**AIM OF THE TASK**
Below are the records; copy exactly the stretch from the line containing "In summary, Xterm.js" through the line containing "Non-Functional Requirements and", both ends included, and nothing else.

**GIVEN ENTRIES**
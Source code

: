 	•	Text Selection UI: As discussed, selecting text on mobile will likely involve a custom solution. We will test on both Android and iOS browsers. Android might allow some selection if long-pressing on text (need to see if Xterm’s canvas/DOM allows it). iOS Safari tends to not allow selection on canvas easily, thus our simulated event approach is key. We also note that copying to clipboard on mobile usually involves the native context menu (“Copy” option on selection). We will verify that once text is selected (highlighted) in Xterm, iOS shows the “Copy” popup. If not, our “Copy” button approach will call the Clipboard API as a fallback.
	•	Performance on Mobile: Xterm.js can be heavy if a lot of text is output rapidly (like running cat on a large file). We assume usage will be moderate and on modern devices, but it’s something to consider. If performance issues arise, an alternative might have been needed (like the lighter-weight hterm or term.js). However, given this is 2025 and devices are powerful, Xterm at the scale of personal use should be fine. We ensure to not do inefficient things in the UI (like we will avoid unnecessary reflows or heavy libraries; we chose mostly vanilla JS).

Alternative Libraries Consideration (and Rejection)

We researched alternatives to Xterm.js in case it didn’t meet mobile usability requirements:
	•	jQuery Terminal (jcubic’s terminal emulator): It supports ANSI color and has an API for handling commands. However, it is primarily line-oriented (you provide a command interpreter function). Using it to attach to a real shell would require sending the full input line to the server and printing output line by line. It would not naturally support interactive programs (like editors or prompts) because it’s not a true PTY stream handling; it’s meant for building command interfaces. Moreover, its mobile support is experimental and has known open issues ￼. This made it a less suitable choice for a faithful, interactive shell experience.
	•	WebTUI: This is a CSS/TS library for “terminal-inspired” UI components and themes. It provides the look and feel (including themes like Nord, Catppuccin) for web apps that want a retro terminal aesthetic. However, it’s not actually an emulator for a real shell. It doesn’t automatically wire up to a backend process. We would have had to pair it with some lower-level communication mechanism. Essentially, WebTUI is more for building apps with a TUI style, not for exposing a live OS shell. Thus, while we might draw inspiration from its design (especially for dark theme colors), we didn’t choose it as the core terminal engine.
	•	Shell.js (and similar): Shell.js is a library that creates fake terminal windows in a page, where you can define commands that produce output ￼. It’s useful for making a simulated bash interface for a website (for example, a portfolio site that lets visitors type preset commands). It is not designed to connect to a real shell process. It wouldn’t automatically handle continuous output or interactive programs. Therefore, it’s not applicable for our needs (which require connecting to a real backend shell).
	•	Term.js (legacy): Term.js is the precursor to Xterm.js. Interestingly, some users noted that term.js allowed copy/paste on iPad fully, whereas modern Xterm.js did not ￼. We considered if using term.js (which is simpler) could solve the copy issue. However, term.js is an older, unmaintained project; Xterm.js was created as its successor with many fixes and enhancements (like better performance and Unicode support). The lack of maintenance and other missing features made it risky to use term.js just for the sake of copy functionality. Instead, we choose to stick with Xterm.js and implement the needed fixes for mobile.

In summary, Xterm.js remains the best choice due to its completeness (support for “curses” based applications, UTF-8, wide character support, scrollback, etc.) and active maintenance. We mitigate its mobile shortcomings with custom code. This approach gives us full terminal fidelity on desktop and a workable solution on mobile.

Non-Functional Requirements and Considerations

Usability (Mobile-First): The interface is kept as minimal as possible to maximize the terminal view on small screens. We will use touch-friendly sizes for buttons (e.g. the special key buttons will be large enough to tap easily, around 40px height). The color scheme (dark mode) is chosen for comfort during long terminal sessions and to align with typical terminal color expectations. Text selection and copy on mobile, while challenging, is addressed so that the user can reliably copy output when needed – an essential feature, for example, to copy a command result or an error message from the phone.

**TASK OUTPUT**
In summary, Xterm.js remains the best choice due to its completeness (support for “curses” based applications, UTF-8, wide character support, scrollback, etc.) and active maintenance. We mitigate its mobile shortcomings with custom code. This approach gives us full terminal fidelity on desktop and a workable solution on mobile.

Non-Functional Requirements and Considerations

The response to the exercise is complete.